Friday, February 06, 2009

Scandinavian Light Rye

Scandinavian Light Rye Bread
Adapted from The Bread Lover's Bread Machine Cookbook

Don't let the name fool you...the "light" just means color. The bread is dense and rich and delicious.


Hands-on time: 5 minutes
Bread machine just for kneading the dough: 1½ hours
Second rising: 40-60 minutes
Baking time: 25-30 minutes (or until bread sounds hollow when you tap it with your knuckles)
Ingredients: It’s important that the ingredients are added to the machine in the following order:
1 1/8 cup water (room temperature)
1 ½ tbsp canola oil
1 7/8 cups bread flour
1 1/8 cup rye flour
2 tbsp brown sugar
1 tbsp plus 1 tsp gluten
1 ½ tbsp caraway seeds
1 ½ tsp salt
1 tbsp bread machine yeast ( or 2 ½ tsp SAF yeast)
Coarse corn meal to sprinkle on the baking sheet

Directions:
1. Place all the ingredients in a bread maker in the order given and set to “dough”.

2. Once the dough cycle is finished, remove dough from the bread machine, shape into a loaf (this dough is quite dry, so you don’t even need to dump it onto a floured surface before shaping). Then either:
a) place it on a pizza paddle, sprinkled with coarse corn meal, close to the edge of the paddle furthest from the handle, cover
b) place the shaped dough on a prepared baking sheet (parchment paper sprinkled with corn meal. Note: if you only have rimmed baking sheets, use the underside, so the prepared loaf can just slide onto the pizza stone. If you don’t have a pizza stone, you still want to have a heated baking sheet in the oven – see step 4).

3. Cover with a clean dish towel and let rise until double (about 40-60 minutes), preferably in a warm, dry place away from drafts. It’s cold and drafty in my kitchen (open plan great rooms are lovely usually, but not for finding warm places for dough to rise) so I preheat the oven to 200°F/90°C (lowest setting) and as soon as it’s at that temperature I turn the oven off, leave the door open for a minute or two, add the covered loaf , close the door and let it sit until it doubles.
REMOVE THE BREAD FROM THE OVEN after 20 minutes (the entire resting process could take place on a dry draft free surface).

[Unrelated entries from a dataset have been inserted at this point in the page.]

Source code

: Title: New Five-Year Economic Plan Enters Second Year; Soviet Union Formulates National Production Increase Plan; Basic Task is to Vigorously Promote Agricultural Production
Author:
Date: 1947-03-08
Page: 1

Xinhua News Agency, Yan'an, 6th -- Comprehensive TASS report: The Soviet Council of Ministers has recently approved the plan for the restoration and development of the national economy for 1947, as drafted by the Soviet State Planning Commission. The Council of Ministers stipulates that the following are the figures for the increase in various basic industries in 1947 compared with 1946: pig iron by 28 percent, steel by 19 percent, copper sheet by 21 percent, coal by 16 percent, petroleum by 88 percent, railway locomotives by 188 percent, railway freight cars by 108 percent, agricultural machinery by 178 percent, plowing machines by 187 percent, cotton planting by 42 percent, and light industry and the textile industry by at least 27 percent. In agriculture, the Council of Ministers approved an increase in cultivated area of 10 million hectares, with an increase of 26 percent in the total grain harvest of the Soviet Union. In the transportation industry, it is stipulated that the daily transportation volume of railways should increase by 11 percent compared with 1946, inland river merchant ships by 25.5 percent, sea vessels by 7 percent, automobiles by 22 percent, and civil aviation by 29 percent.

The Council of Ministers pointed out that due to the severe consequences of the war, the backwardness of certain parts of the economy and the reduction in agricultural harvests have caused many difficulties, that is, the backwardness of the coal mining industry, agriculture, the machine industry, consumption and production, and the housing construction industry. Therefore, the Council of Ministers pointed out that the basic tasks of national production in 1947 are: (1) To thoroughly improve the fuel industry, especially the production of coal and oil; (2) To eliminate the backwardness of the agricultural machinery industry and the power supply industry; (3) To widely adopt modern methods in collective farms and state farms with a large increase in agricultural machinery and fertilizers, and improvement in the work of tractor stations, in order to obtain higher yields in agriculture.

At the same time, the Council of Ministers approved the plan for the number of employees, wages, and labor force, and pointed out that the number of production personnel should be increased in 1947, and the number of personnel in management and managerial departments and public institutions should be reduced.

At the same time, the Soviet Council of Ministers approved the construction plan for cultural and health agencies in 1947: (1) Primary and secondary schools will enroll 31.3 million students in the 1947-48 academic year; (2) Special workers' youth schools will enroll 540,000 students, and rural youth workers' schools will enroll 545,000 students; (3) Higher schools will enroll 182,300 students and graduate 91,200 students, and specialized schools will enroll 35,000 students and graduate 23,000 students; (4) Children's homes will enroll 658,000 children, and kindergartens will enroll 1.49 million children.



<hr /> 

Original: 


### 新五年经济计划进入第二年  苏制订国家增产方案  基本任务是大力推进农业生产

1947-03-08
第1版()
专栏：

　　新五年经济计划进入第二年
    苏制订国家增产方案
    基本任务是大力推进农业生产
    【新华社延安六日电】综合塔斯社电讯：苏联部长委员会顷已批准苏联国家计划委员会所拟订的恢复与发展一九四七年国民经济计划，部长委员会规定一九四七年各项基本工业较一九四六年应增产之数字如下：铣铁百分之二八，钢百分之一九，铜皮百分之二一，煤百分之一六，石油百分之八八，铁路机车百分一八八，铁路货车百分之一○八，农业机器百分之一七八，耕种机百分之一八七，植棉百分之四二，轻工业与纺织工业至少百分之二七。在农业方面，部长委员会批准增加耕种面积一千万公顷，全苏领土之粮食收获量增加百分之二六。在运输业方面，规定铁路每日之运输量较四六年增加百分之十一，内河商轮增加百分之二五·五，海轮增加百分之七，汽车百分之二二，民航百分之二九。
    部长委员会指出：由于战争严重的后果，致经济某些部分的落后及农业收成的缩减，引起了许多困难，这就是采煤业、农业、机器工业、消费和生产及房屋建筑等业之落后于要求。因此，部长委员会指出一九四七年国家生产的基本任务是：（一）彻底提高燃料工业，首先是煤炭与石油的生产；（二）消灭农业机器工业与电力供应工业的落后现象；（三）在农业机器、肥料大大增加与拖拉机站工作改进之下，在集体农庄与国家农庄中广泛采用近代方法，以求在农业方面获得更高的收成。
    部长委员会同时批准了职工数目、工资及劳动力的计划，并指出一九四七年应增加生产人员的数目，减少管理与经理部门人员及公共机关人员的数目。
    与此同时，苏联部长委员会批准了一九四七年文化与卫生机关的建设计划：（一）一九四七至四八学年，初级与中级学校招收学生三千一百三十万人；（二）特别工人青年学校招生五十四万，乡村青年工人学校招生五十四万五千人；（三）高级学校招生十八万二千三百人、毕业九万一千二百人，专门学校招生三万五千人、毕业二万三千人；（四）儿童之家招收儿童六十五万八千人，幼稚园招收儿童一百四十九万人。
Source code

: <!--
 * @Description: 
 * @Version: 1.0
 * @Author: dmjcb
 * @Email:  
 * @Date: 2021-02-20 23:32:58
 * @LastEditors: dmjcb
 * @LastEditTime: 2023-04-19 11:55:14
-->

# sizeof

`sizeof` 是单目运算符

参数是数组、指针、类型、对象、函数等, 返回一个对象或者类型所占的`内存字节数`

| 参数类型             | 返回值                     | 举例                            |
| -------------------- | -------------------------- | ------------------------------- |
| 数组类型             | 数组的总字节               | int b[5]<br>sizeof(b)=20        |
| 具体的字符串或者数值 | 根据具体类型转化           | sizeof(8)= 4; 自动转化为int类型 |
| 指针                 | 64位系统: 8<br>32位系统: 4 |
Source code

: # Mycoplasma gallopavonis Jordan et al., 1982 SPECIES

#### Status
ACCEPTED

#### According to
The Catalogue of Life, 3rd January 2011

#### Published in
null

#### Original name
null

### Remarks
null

4. Preheat the oven to 425°F/220°C. For really crispy crusts like breads from a bakery, place a baking stone (if you have one – I use a pizza stone) set in the middle of the oven. Allow the pizza stone to heat through – 20-30 minutes. If you don’t have a pizza stone, you only need to preheat the oven for 10-15 minutes. I would place an unrimmed baking sheet (or rimmed baking sheet upside down) in the oven. Score the top of the loaf with a serrated knife 3 times diagonally (that means just lightly cut into the top of the dough). Cuts should be no deeper than ¼” . Do this quickly and don’t worry that the loaf will still fall slightly, it will rise again in the oven.

5. To bake the bread, I just use a dough scraper to help ease the loaf onto the pizza stone in the oven without losing its shape. If you don’t have a pizza paddle, slide the loaf on the parchment directly onto the heated baking sheet in the oven. Bake for 25-30 minutes or until the bread sounds hollow when you knock it.

Last great tip…if you want the crust crunchy, place 1 cup of very hot water in a shallow pan in the oven somewhere not in the way of the bread rising and quickly shut the door. This step was counter intuitive for me – adding steam to make something crunchy…but it really works.

6. Once the bread is ready, remove it from the oven and allow it to cool on a rack for about 10 minutes before slicing- hard to be patient, it smells so good.